COURT OF APPEALS OF VIRGINIA

Present: Judges Chaney, Raphael and Callins UNPUBLISHED

BRESHON AVONTE EVINS MEMORANDUM OPINION* v. Record No. 0308-22-2 PER CURIAM DECEMBER 29, 2022 COMMONWEALTH OF VIRGINIA

FROM THE CIRCUIT COURT OF HENRICO COUNTY John Marshall, Judge

(Owen I. Conway; Owen I. Conway, PLLC, on brief), for appellant. Appellant submitting on brief.

(Jason S. Miyares, Attorney General; Elizabeth Kiernan Fitzgerald, Assistant Attorney General, on brief), for appellee.

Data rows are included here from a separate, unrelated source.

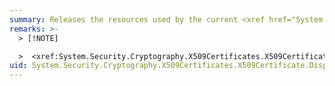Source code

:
 ```yaml
---
summary: Releases the resources used by the current <xref href="System.Security.Cryptography.X509Certificates.X509Certificate"></xref> object.
remarks: >-
  > [!NOTE]

  >  <xref:System.Security.Cryptography.X509Certificates.X509Certificate> implements the <xref:System.IDisposable> interface starting with the [!INCLUDE[net_v46](~/includes/net-v46-md.md)]; in previous versions of the .NET Framework, the <xref:System.Security.Cryptography.X509Certificates.X509Certificate> class does not implement this interface, and therefore the `Dispose` method does not exist.
uid: System.Security.Cryptography.X509Certificates.X509Certificate.Dispose*
---
```

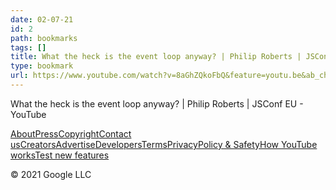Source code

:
 ```yaml
---
date: 02-07-21
id: 2
path: bookmarks
tags: []
title: What the heck is the event loop anyway? | Philip Roberts | JSConf EU - YouTube
type: bookmark
url: https://www.youtube.com/watch?v=8aGhZQkoFbQ&feature=youtu.be&ab_channel=JSConf
---
```


What the heck is the event loop anyway? | Philip Roberts | JSConf EU - YouTube

[About](https://www.youtube.com/about/)[Press](https://www.youtube.com/about/press/)[Copyright](https://www.youtube.com/about/copyright/)[Contact us](https://www.youtube.com/t/contact_us/)[Creators](https://www.youtube.com/creators/)[Advertise](https://www.youtube.com/ads/)[Developers](https://developers.google.com/youtube)[Terms](https://www.youtube.com/t/terms)[Privacy](https://policies.google.com/privacy?hl=en)[Policy & Safety](https://www.youtube.com/about/policies/)[How YouTube works](https://www.youtube.com/howyoutubeworks?utm_campaign=ytgen&utm_source=ythp&utm_medium=LeftNav&utm_content=txt&u=https%3A%2F%2Fwww.youtube.com%2Fhowyoutubeworks%3Futm_source%3Dythp%26utm_medium%3DLeftNav%26utm_campaign%3Dytgen)[Test new features](https://www.youtube.com/new)

© 2021 Google LLC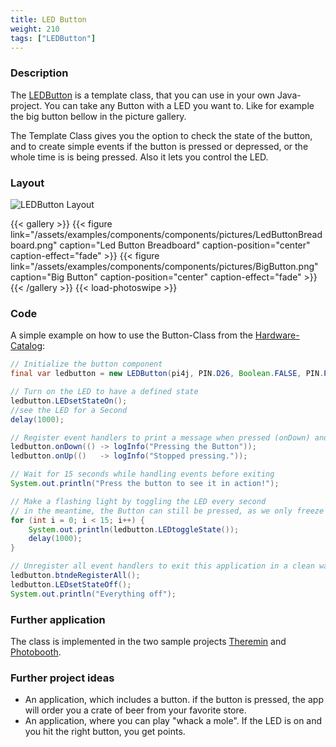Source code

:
 ```yaml
---
title: LED Button
weight: 210
tags: ["LEDButton"]
---
```


### Description

The [LEDButton](https://github.com/Pi4J/pi4j-example-components/tree/main/src/main/java/com/pi4j/catalog/components/LEDButton.java) is a template class, that you can use in your own Java-project.
You can take any Button with a LED you want to. Like for example the big button bellow in the picture gallery.

The Template Class gives you the option to check the state of the button, and to create simple events if the button is pressed or depressed, or the whole time is is being pressed. Also it lets you control the LED.

### Layout

![LEDButton Layout](/assets/examples/components/components/Layout-LEDButton.png)

{{< gallery >}}
{{< figure link="/assets/examples/components/components/pictures/LedButtonBreadboard.png" caption="Led Button Breadboard" caption-position="center" caption-effect="fade" >}}
{{< figure link="/assets/examples/components/components/pictures/BigButton.png" caption="Big Button" caption-position="center" caption-effect="fade" >}}
{{< /gallery >}}
{{< load-photoswipe >}}

### Code

A simple example on how to use the Button-Class from the [Hardware-Catalog](https://github.com/Pi4J/pi4j-example-components):

```java
// Initialize the button component
final var ledbutton = new LEDButton(pi4j, PIN.D26, Boolean.FALSE, PIN.PWM19);

// Turn on the LED to have a defined state
ledbutton.LEDsetStateOn();
//see the LED for a Second
delay(1000);

// Register event handlers to print a message when pressed (onDown) and depressed (onUp)
ledbutton.onDown(() -> logInfo("Pressing the Button"));
ledbutton.onUp(()   -> logInfo("Stopped pressing."));

// Wait for 15 seconds while handling events before exiting
System.out.println("Press the button to see it in action!");

// Make a flashing light by toggling the LED every second
// in the meantime, the Button can still be pressed, as we only freeze the main thread
for (int i = 0; i < 15; i++) {
	System.out.println(ledbutton.LEDtoggleState());
	delay(1000);
}

// Unregister all event handlers to exit this application in a clean way
ledbutton.btndeRegisterAll();
ledbutton.LEDsetStateOff();
System.out.println("Everything off");
```

### Further application

The class is implemented in the two sample projects [Theremin](https://github.com/DieterHolz/RaspPiTheremin) and [Photobooth](https://github.com/DieterHolz/PhotoBooth).

### Further project ideas

- An application, which includes a button. if the button is pressed, the app will order you a crate of beer from your favorite store.
- An application, where you can play "whack a mole". If the LED is on and you hit the right button, you get points.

Following his no contest plea, the trial court convicted Breshon Avonte Evins as an

accessory after the fact to first-degree murder; it sentenced him to five years’ incarceration with one

year suspended. On appeal, Evins argues that the trial court abused its discretion in imposing this

sentence. After examining the briefs and record in this case, the panel unanimously holds that oral

argument is unnecessary because “the appeal is wholly without merit.” Code § 17.1-403(ii)(a);

Rule 5A:27(a). The trial court’s judgment is affirmed.

BACKGROUND

Before accepting his no contest plea, the trial court conducted a colloquy with Evins to

ensure it was entered freely and voluntarily. During the colloquy, Evins confirmed that he

understood the nature of the charge and what the Commonwealth would have to prove to convict

him. After discussing the charge with his attorney, he decided to plead no contest because he “did

* Pursuant to Code § 17.1-413, this opinion is not designated for publication. in fact commit the offense as charged.” Evins understood that he could be sentenced to a maximum

of five years’ incarceration. The trial court accepted Evins’s plea, finding that he entered it freely,

voluntarily, and intelligently.

The Commonwealth proffered that in September 2020, Amaru Aruna asked Evins to give

him a gun so that he could kill Joshua Mitrenga. Evins complied, “knowing that the gun was going

to be used against . . . Mitrenga,” and went home. Later, Aruna led Mitrenga into an isolated area

and “shot him four times, killing him.” Immediately after the shooting, Aruna ran to Evins’s house

and gave him the gun. Evins kept the gun “for some time” before returning it to Aruna. Aruna

visited Evins two days after the shooting; as they smoked and discussed the homicide, Evins asked

Aruna if Aruna was “safe.” Evins gave multiple, contradictory versions of his involvement in the

killing to police. In the “final version,” “detectives gleaned from” Evins that he gave Aruna the gun

and, subsequently, heard the shooting as Evins left “the scene.” Police also interviewed Aruna, who

gave a “full confession” but claimed that he had “acted alone” and “no one helped him.” Evins

agreed with the Commonwealth’s proffer, adding only that Aruna instructed him to sell the gun

after the shooting.

Based on Evins’s plea and the proffered evidence, the trial court convicted Evins as an

accessory after the fact to first-degree murder and continued the case for sentencing. At the

sentencing hearing, Mitrenga’s grandmother testified that her family was struggling through “many

stages of grief” and had “not healed.” The trial court also accepted a victim impact statement

written by the Mitrenga family, which described Mitrenga as “an [e]xquisite human being [who]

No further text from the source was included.